商品編集画面で、下の方にスクロールすると本プラグインの設定ゾーンが出現しています。

特有なのは「3D Viewer Position」です。選択肢を簡単に訳すと、

  • None: 表示しない
  • Top of the product image: 商品画像の上
  • Bottom of the product image: 商品画像の下
  • Replace Product Image with 3D: 商品画像を3Dで置き換える
  • Show 3D on First Image of WooCommerce Gallaery: WooCommerceギャラリーの先頭画像として3Dを表示

とでもなるでしょうか。個人的には最後のが使いやすいと思います。Top/BottomはWooCommerceテーマによってはおかしな配置になってしまいました。「Show 3D on First Image~」にして、3D Posterに元々先頭にあった画像ファイルを指定しておけば、デフォルトで従来と同じ画像が表示されつつ、右下に3Dグリグリボタンが出る、という感じで、元のレイアウトを崩さずにスマートに3Dモデル表示ができます(さりげなさ過ぎて気付かれないかもですが)。Backgroundで透明度(α値)を指定しておくと、グリグリ中にも後ろにポスター画像を透けさせることができて気に入っています。

まとめ

簡単ですが、盗用されにくい最低限の細工をしつつ(完全ではない)3Dプリントモデル表示をWordPress/WooCommerce上に貼り付ける手順です。

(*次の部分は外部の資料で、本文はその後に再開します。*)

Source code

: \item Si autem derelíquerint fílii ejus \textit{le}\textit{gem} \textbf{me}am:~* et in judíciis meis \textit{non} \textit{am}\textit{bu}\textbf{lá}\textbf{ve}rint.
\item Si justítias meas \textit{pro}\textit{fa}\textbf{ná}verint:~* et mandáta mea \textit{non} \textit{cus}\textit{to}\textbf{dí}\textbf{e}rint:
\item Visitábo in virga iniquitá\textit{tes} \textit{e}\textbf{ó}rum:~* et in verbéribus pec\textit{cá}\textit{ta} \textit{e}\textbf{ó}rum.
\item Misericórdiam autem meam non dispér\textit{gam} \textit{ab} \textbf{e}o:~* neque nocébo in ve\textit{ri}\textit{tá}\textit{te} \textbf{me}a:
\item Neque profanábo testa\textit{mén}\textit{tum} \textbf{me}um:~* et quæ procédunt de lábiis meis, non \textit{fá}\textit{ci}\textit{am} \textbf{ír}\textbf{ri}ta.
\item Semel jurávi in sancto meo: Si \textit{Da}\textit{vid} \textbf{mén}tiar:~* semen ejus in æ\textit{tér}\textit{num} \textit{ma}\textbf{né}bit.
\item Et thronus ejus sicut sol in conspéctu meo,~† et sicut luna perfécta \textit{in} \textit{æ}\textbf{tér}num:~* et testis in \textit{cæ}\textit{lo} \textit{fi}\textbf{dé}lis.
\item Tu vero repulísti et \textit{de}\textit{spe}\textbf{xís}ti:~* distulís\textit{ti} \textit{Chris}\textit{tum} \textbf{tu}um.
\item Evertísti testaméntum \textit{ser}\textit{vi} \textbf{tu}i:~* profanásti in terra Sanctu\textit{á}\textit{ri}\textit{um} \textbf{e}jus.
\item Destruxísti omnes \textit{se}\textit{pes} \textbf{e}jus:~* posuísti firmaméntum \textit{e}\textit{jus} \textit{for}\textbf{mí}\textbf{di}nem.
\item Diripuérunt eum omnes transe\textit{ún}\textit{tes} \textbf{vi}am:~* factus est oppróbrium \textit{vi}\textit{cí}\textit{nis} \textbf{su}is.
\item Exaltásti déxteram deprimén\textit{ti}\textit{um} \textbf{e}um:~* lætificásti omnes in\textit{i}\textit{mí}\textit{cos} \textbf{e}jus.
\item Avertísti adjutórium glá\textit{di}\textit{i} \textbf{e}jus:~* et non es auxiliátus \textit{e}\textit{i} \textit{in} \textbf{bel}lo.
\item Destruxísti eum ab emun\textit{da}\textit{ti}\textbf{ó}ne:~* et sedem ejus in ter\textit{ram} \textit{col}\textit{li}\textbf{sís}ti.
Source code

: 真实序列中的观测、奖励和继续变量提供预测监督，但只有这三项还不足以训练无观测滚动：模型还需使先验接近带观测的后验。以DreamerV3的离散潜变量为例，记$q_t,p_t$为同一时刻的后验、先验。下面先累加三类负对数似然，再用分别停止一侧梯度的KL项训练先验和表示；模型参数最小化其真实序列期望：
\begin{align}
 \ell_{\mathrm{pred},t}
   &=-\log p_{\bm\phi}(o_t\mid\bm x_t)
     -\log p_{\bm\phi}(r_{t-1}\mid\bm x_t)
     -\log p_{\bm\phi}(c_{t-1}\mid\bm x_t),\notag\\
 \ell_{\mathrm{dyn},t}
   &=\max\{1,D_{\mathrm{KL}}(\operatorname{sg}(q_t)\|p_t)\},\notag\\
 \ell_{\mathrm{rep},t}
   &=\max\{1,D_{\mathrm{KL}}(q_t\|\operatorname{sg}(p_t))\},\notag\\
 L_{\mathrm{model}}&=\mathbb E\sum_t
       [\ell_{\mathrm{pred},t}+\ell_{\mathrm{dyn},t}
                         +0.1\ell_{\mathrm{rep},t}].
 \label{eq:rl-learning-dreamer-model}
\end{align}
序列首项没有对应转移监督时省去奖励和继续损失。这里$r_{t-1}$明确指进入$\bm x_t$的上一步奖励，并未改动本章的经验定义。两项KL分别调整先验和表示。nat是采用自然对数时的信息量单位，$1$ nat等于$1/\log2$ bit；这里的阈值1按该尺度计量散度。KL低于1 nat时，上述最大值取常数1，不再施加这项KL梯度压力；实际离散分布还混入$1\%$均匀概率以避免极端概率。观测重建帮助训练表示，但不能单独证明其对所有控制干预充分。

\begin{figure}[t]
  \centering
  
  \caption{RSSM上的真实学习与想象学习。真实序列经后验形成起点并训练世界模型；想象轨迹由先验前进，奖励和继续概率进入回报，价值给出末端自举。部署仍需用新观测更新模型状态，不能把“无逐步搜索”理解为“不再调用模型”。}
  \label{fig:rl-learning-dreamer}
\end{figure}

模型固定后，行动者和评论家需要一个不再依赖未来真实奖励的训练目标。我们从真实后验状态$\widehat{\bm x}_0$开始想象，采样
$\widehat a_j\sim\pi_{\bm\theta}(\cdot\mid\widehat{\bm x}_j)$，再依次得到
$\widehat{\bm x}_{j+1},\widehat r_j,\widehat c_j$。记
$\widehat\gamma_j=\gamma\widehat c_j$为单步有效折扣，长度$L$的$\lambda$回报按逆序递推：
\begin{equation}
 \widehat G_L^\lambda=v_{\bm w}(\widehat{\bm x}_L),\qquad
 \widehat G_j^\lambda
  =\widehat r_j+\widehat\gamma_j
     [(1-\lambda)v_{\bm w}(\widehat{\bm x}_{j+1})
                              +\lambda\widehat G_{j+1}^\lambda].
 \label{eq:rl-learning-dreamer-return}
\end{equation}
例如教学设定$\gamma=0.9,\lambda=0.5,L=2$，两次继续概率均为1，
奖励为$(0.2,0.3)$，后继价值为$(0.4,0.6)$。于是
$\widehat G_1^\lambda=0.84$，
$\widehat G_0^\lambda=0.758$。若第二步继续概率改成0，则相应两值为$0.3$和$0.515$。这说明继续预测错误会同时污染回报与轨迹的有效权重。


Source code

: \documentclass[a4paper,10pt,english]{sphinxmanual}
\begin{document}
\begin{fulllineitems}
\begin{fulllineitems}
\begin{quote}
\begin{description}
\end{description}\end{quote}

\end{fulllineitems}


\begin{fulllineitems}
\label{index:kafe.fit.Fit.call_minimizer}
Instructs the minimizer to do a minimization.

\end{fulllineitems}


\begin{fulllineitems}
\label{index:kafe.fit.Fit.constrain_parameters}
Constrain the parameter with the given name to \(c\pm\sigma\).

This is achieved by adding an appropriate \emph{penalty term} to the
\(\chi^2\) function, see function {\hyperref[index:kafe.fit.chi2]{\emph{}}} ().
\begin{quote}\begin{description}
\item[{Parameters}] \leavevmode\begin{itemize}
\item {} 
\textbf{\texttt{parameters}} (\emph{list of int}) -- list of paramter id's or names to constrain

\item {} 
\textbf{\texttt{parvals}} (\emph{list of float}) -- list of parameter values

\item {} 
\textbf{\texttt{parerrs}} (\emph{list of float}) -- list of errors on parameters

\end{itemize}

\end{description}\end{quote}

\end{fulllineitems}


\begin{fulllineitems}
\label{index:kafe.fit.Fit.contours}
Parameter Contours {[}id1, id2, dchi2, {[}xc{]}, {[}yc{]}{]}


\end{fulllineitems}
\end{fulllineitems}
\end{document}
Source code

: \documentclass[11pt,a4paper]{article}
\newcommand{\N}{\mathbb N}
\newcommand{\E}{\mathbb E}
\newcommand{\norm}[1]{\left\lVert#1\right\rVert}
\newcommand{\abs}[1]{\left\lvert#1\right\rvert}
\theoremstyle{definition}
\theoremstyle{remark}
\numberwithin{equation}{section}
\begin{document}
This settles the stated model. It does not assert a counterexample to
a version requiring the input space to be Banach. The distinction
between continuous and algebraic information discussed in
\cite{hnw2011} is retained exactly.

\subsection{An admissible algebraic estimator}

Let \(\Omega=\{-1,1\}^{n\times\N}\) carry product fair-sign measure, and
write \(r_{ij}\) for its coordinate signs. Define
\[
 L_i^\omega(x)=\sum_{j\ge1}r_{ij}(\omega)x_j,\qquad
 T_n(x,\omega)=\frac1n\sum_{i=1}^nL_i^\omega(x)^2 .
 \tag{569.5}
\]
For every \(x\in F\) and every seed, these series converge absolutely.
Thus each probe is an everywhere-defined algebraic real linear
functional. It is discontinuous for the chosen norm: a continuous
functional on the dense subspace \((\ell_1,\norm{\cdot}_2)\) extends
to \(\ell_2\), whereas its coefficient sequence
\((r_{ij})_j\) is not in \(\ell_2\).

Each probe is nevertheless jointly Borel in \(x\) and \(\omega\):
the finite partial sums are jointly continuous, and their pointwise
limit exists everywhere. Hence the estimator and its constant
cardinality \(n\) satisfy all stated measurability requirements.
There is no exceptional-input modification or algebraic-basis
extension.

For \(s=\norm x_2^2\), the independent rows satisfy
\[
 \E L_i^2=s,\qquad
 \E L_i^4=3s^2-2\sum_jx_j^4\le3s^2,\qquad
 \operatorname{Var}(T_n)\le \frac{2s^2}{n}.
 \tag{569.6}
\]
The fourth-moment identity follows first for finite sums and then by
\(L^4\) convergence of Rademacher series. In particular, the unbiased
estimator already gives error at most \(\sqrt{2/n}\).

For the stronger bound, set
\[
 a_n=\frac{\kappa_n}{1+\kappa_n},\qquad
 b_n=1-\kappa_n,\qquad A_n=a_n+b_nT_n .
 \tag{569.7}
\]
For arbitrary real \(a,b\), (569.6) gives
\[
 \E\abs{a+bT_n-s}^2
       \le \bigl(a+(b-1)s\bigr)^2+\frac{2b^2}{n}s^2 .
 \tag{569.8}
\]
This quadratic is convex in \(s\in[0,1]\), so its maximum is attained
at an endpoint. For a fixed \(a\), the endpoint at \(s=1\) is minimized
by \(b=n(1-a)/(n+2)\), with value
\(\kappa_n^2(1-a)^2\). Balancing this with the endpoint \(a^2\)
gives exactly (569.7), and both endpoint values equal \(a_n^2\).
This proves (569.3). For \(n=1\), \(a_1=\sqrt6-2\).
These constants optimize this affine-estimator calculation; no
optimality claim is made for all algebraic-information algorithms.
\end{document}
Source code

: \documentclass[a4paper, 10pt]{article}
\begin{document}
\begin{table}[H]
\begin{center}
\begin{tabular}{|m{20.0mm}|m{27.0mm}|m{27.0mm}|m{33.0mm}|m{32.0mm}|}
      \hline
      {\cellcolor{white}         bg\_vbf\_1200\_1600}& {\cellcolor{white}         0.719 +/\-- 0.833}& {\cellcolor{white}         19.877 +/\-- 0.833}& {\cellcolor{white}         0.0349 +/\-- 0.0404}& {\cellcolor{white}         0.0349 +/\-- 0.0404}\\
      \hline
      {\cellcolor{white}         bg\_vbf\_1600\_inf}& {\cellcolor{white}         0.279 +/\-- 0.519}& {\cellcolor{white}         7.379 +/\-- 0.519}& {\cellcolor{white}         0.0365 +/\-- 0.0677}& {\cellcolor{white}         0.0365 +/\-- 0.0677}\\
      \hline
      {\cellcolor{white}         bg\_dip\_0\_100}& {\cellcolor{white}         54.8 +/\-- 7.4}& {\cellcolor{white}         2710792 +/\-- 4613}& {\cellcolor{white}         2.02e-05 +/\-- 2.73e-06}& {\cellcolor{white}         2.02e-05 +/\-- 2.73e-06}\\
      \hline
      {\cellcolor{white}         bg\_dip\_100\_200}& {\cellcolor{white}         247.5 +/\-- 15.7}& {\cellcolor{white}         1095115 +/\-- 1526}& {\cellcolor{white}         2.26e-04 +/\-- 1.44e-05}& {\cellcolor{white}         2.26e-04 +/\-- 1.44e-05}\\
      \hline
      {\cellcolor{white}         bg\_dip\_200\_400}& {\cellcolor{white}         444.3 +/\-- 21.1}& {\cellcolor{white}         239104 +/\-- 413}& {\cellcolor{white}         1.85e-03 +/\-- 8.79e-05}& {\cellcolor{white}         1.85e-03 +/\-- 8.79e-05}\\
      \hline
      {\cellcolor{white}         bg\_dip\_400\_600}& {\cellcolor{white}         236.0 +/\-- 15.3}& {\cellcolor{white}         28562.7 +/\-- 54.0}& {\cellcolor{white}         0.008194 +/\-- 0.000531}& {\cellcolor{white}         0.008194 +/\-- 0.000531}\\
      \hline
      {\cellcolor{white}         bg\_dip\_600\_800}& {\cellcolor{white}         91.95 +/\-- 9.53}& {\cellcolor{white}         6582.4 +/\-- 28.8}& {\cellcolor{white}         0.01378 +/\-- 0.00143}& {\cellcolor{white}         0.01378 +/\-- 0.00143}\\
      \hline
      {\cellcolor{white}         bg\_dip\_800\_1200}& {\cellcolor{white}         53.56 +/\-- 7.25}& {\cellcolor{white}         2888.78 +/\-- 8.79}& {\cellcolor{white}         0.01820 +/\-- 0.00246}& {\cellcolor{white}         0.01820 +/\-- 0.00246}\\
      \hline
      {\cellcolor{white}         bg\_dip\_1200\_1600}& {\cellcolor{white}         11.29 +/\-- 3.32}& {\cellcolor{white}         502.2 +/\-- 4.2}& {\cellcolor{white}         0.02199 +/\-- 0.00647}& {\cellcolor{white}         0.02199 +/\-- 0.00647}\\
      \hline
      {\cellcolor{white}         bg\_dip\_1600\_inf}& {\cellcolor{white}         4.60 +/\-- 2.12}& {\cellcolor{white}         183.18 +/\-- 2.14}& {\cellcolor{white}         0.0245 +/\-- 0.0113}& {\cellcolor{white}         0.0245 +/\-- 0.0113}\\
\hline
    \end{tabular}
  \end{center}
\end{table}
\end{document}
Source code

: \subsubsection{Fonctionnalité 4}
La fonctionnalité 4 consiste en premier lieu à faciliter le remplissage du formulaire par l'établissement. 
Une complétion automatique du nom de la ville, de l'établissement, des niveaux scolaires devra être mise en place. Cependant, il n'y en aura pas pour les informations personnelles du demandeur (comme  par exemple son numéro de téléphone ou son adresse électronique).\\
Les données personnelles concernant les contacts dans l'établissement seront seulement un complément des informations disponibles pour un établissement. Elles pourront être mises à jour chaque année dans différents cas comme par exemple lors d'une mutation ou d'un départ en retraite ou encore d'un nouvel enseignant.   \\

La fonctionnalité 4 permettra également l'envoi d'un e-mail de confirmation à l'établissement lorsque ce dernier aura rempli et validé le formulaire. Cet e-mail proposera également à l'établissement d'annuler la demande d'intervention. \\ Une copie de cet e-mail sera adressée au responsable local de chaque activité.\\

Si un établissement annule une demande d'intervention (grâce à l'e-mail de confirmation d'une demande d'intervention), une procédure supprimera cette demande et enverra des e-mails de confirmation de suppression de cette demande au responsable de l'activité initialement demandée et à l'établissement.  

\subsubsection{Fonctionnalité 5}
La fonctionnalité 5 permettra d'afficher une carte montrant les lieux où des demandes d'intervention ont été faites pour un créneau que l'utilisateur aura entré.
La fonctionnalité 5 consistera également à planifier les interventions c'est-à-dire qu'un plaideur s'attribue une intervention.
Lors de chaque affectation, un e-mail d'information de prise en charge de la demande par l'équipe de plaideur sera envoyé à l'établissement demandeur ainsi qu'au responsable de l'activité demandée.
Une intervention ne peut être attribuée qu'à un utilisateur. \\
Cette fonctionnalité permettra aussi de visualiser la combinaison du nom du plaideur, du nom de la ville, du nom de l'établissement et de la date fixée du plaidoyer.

ちょっと工数が多いですが、様々な角度の写真を複数枚貼るよりもスッキリして、なおかつモダンな印象の販売ページになるかなと思います。Fusionから直接glTFを書き出せればなぁと思いますが、有料プラグインは結構お高いので、当面はBlenderを使います。

別に盗られても問題ないモデルであれば、.stlのままアップロードして、別の無償プラグインを使うこともできます。